The game plays about how you’d expect. There’s a lot of running to the right and shooting everything that moves, as well as your traditional “wall with a laser gun” bosses. Where things differ slightly are in the character controls. You can double jump as well as use a dash maneuver. You can string these together, which becomes necessary, especially when dodging some of the bullet hell bosses that show up later. It’s fairly satisfying to dash into a jump, change course with a midair reverse dash, then jump once more.

There are two main game modes: Arcade and Uprising. Arcade mode is exactly what you expect: you’re given set abilities (based on which character you choose), lives and continues, then blast your way through each level in sequence. Naturally, this will be considered the “real” way to play the game by your series purists, but it’s also extremely punishing (until you memorize the levels and patterns). Rather than give you the option to change your stock of extra lives or decrease the difficulty, the developers have helpfully provided Uprising mode.

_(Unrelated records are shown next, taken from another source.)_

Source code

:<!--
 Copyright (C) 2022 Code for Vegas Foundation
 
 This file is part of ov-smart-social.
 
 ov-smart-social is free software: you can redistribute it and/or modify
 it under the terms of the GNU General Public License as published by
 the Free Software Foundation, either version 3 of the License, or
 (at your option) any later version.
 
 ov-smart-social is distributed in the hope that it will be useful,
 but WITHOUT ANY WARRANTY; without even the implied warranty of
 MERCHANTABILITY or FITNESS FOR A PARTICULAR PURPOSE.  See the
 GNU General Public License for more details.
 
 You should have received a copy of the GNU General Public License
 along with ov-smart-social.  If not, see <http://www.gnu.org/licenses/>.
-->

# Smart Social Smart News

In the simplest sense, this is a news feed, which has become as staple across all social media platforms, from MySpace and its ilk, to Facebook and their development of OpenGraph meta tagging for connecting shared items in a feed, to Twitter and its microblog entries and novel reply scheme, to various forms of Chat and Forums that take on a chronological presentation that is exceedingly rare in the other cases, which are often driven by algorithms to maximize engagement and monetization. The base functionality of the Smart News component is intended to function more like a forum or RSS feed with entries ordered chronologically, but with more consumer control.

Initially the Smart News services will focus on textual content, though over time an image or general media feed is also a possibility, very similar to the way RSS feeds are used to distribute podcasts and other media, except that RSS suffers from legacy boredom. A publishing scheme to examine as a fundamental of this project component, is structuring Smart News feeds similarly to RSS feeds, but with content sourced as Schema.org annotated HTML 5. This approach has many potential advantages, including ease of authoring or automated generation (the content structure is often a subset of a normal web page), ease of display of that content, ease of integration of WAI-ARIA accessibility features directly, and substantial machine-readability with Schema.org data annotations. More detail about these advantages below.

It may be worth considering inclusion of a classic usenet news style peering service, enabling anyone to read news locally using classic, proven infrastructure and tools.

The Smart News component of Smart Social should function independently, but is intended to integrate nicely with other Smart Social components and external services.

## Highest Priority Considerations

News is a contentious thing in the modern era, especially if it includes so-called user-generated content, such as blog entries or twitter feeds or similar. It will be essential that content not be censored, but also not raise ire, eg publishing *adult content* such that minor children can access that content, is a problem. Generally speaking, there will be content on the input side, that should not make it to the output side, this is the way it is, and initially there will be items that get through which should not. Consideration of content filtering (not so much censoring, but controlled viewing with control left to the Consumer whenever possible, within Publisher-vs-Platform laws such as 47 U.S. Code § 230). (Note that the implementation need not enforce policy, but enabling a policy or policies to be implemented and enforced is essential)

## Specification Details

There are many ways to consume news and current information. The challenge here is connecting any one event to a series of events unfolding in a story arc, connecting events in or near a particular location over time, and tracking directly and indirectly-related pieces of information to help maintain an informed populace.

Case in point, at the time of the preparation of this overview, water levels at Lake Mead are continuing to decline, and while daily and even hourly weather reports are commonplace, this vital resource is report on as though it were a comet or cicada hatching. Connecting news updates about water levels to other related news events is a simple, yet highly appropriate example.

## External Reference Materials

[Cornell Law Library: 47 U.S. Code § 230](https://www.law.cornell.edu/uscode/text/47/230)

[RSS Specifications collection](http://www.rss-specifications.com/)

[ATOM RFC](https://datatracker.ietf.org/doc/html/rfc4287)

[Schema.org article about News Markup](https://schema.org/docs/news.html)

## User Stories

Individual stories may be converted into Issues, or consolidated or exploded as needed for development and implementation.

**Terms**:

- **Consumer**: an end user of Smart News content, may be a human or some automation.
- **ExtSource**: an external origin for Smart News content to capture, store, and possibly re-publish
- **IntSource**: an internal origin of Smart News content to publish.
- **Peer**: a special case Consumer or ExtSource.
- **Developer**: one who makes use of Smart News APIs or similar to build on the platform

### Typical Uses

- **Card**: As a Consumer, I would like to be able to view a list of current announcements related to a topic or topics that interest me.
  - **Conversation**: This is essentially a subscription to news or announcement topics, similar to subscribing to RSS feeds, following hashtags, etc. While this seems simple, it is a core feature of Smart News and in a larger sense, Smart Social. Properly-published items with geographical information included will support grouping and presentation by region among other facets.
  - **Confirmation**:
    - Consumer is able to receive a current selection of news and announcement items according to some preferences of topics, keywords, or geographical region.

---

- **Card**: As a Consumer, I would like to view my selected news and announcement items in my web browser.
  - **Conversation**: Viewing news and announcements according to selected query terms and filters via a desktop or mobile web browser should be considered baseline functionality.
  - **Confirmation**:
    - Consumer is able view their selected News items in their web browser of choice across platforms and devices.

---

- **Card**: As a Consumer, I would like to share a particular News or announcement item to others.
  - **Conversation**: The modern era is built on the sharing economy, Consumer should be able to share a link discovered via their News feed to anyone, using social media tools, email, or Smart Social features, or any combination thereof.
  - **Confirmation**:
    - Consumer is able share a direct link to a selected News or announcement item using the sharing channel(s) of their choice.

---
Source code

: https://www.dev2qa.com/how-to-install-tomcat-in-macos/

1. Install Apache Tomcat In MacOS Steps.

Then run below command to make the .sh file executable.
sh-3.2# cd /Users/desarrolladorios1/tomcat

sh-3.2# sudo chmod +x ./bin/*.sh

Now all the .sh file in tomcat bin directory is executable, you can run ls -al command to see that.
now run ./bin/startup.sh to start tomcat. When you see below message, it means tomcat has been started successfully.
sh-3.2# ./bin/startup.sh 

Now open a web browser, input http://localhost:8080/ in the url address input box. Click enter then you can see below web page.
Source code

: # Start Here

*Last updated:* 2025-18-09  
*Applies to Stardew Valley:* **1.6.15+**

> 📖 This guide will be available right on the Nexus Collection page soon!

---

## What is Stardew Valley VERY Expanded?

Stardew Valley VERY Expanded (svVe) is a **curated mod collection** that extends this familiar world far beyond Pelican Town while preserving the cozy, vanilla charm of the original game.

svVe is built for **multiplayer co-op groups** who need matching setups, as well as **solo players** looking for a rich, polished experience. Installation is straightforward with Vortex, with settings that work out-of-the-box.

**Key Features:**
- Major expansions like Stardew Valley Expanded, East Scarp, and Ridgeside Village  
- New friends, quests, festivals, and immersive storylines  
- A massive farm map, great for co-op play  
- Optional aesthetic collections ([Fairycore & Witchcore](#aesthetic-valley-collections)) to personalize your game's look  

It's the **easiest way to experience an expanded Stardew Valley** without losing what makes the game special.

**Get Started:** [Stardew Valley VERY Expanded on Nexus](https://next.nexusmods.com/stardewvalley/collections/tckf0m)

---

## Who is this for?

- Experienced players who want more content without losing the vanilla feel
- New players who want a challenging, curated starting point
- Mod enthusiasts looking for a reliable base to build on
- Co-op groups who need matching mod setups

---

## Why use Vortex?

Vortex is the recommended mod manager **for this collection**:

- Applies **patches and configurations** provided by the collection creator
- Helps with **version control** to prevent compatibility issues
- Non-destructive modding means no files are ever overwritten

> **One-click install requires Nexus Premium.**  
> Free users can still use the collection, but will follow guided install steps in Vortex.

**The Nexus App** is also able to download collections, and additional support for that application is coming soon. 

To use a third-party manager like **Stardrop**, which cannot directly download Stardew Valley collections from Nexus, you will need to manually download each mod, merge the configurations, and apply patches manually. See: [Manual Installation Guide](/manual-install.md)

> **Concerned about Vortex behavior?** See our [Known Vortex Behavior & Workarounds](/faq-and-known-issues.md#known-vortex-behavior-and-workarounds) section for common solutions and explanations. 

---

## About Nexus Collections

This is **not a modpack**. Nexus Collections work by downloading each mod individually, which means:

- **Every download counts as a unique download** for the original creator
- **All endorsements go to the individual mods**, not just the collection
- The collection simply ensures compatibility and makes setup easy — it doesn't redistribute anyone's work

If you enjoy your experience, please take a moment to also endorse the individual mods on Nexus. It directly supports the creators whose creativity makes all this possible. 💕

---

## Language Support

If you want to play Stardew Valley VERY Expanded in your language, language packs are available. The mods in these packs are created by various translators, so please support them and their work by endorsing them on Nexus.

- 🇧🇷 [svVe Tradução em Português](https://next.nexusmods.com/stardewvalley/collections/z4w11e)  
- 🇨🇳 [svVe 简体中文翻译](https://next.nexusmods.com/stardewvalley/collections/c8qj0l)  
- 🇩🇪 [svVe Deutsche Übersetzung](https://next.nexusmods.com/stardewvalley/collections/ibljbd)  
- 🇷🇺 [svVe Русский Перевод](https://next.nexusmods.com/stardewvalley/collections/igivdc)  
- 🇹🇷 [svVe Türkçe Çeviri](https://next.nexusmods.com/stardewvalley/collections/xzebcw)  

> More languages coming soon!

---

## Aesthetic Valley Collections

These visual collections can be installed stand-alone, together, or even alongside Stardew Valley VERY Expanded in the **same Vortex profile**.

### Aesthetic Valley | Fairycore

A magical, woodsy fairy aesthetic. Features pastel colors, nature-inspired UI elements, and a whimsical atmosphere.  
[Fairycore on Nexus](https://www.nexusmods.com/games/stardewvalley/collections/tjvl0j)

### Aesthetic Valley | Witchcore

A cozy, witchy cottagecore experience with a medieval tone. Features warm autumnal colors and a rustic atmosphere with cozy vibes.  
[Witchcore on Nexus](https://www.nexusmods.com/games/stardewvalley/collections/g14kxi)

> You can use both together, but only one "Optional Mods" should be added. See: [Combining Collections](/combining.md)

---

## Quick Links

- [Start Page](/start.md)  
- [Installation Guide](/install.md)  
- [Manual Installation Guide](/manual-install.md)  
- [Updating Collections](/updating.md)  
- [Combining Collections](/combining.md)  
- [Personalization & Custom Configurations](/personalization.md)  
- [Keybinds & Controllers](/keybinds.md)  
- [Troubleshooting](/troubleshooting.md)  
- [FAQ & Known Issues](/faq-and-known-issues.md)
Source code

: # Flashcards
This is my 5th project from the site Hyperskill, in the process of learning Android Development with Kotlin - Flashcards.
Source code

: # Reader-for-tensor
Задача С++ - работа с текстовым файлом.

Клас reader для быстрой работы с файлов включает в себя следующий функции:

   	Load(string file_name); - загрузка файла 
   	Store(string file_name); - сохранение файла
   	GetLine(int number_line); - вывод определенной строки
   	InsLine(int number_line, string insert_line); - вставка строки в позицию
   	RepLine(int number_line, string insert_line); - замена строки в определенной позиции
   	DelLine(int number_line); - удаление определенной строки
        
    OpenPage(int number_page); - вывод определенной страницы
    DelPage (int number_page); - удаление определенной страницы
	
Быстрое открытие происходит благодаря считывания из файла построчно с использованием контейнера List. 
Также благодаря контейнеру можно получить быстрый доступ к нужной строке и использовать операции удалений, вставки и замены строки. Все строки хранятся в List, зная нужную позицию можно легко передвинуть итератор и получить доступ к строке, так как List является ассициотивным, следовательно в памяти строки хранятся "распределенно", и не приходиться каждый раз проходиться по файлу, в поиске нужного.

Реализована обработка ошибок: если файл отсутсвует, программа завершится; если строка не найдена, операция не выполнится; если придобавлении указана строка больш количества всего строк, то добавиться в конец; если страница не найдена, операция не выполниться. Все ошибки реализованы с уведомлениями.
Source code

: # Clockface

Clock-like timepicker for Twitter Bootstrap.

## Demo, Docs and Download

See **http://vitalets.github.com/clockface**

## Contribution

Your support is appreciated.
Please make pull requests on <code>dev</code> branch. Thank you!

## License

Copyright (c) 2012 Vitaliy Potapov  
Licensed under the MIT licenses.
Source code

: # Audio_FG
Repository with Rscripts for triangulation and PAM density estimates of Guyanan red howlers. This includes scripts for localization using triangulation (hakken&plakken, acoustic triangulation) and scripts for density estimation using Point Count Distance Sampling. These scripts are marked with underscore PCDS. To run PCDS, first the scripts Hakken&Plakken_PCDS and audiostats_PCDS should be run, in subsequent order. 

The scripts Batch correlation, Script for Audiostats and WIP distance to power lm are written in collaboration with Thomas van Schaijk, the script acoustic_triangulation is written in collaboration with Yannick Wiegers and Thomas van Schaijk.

Uprising mode works much like Arcade mode, but with a catch: you earn experience points which can be applied to customizing your character. Earn enough points and you can increase the amount of lives you start with, how many hits you can take before a death, and even what abilities your character has. All of these things can be toggled on and off after you earn them, allowing you to have very fine control over how difficult you’d like the game to be. Trust me, when you can take five hits before a death, or all your powerups are automatically upgraded to level 2 or 3, it gets much easier to handle.

Unfortunately, Uprising mode also tends to be a hellacious grind. You start out with less abilities than you do in Arcade mode, and you. will. die. Once you’ve had enough, you can toss points into your chosen character and start anew. You’ll get further, but again you’ll hit a wall where you need to farm some experience and upgrade your character. The constant replaying of levels will help you lean the patterns sure enough, but the fact that you only earn experience for the character you’re playing seems to be an enormous mistake. Want to play as Krystal instead of Bahamut? Be prepared to grind out all that experience again. Think the character selection is limited? The interesting characters are available as DLC (and you’ll still have to grind out their own experience pools).

The game also suffers from some strange checkpoint decisions. Sometimes you’ll get one shortly before a boss, and other times you’ll get checkpointed a significant distance from where you bit it. There doesn’t seem to be a logic to where they’re placed, and finding out you have to redo a particularly difficult section can be frustrating.